**Instructions for the task**
So long as no pictures are carried over, output the records below exactly.

**Record set**
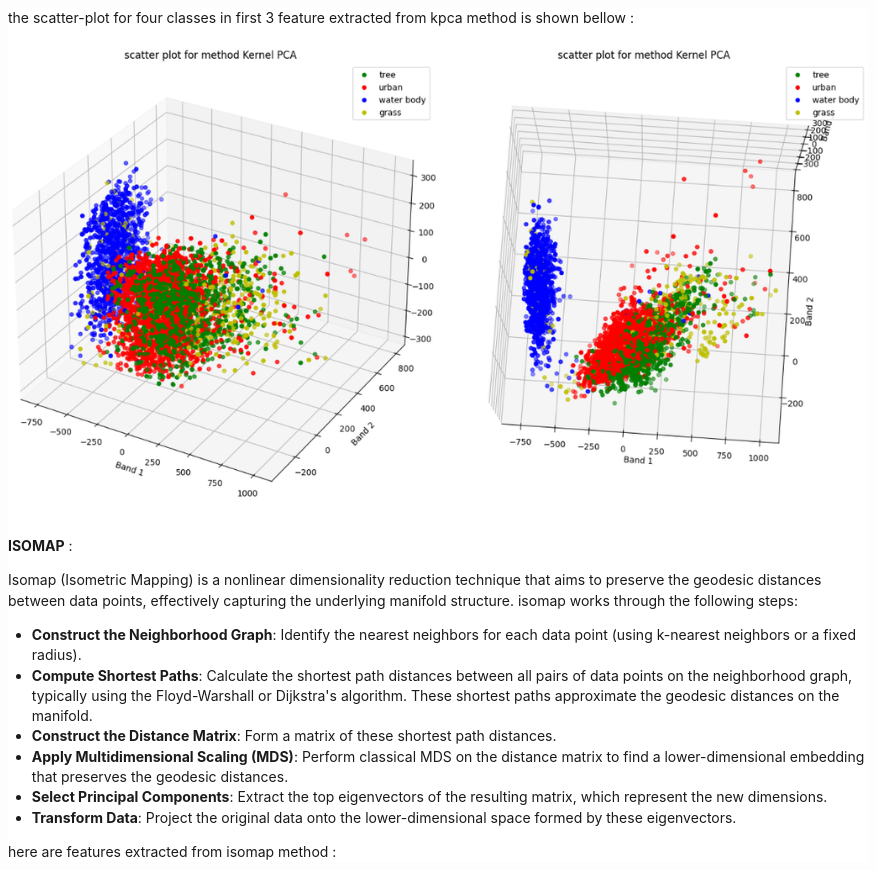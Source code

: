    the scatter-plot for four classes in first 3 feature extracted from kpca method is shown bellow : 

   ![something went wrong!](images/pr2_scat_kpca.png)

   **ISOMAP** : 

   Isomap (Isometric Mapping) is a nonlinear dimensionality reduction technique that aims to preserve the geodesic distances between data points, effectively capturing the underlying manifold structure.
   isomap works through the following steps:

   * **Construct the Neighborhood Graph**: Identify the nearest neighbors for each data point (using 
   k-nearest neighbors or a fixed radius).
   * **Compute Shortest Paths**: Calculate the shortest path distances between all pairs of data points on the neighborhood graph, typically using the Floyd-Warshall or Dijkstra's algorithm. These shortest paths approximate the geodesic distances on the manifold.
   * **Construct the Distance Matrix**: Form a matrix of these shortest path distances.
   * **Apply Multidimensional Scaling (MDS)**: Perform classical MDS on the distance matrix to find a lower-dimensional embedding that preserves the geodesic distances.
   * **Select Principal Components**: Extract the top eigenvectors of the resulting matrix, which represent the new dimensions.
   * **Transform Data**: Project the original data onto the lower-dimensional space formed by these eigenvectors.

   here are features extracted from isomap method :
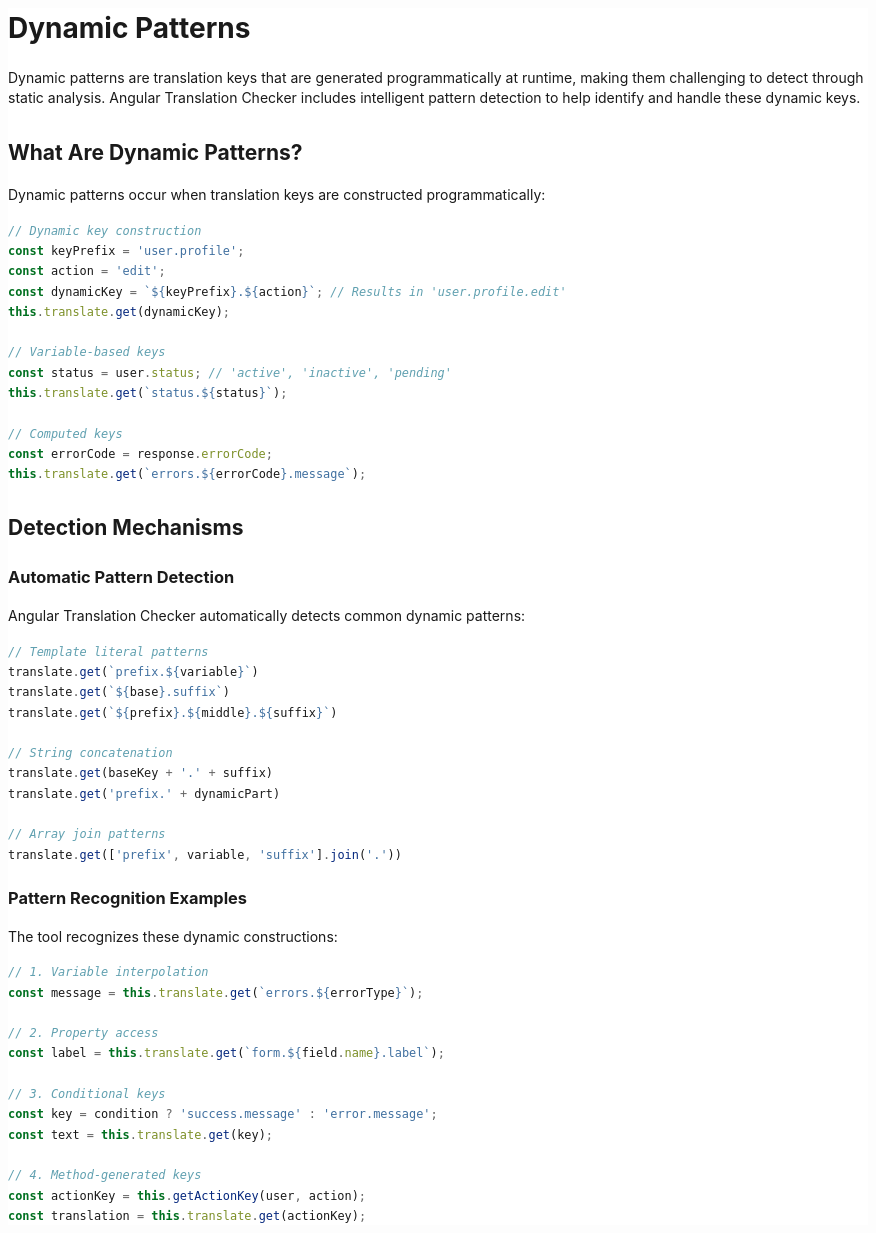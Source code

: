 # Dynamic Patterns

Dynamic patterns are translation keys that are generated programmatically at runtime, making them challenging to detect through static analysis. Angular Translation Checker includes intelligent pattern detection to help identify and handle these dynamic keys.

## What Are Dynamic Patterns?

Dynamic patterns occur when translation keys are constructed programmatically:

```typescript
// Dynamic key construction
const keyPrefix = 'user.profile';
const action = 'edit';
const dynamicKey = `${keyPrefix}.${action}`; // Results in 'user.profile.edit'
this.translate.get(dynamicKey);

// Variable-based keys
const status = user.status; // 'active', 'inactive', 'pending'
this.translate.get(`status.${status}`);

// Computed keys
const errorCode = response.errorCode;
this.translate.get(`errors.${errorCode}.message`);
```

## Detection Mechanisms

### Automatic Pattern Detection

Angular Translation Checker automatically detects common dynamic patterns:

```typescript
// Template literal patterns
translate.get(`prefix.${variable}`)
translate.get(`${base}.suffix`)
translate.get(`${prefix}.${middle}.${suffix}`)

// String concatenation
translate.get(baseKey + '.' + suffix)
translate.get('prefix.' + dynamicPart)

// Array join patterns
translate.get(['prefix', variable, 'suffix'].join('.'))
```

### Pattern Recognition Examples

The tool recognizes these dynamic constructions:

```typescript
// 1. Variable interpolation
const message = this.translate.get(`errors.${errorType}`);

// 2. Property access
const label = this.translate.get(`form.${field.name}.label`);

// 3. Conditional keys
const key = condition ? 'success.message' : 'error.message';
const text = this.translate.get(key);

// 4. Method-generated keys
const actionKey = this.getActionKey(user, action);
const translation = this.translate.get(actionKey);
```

**The completed task**
Source code

:    the scatter-plot for four classes in first 3 feature extracted from kpca method is shown bellow : 

   ![something went wrong!](images/pr2_scat_kpca.png)

   **ISOMAP** : 

   Isomap (Isometric Mapping) is a nonlinear dimensionality reduction technique that aims to preserve the geodesic distances between data points, effectively capturing the underlying manifold structure.
   isomap works through the following steps:

   * **Construct the Neighborhood Graph**: Identify the nearest neighbors for each data point (using 
   k-nearest neighbors or a fixed radius).
   * **Compute Shortest Paths**: Calculate the shortest path distances between all pairs of data points on the neighborhood graph, typically using the Floyd-Warshall or Dijkstra's algorithm. These shortest paths approximate the geodesic distances on the manifold.
   * **Construct the Distance Matrix**: Form a matrix of these shortest path distances.
   * **Apply Multidimensional Scaling (MDS)**: Perform classical MDS on the distance matrix to find a lower-dimensional embedding that preserves the geodesic distances.
   * **Select Principal Components**: Extract the top eigenvectors of the resulting matrix, which represent the new dimensions.
   * **Transform Data**: Project the original data onto the lower-dimensional space formed by these eigenvectors.

   here are features extracted from isomap method :
Source code

: # Dynamic Patterns

Dynamic patterns are translation keys that are generated programmatically at runtime, making them challenging to detect through static analysis. Angular Translation Checker includes intelligent pattern detection to help identify and handle these dynamic keys.

## What Are Dynamic Patterns?

Dynamic patterns occur when translation keys are constructed programmatically:

```typescript
// Dynamic key construction
const keyPrefix = 'user.profile';
const action = 'edit';
const dynamicKey = `${keyPrefix}.${action}`; // Results in 'user.profile.edit'
this.translate.get(dynamicKey);

// Variable-based keys
const status = user.status; // 'active', 'inactive', 'pending'
this.translate.get(`status.${status}`);

// Computed keys
const errorCode = response.errorCode;
this.translate.get(`errors.${errorCode}.message`);
```

## Detection Mechanisms

### Automatic Pattern Detection

Angular Translation Checker automatically detects common dynamic patterns:

```typescript
// Template literal patterns
translate.get(`prefix.${variable}`)
translate.get(`${base}.suffix`)
translate.get(`${prefix}.${middle}.${suffix}`)

// String concatenation
translate.get(baseKey + '.' + suffix)
translate.get('prefix.' + dynamicPart)

// Array join patterns
translate.get(['prefix', variable, 'suffix'].join('.'))
```

### Pattern Recognition Examples

The tool recognizes these dynamic constructions:

```typescript
// 1. Variable interpolation
const message = this.translate.get(`errors.${errorType}`);

// 2. Property access
const label = this.translate.get(`form.${field.name}.label`);

// 3. Conditional keys
const key = condition ? 'success.message' : 'error.message';
const text = this.translate.get(key);

// 4. Method-generated keys
const actionKey = this.getActionKey(user, action);
const translation = this.translate.get(actionKey);
```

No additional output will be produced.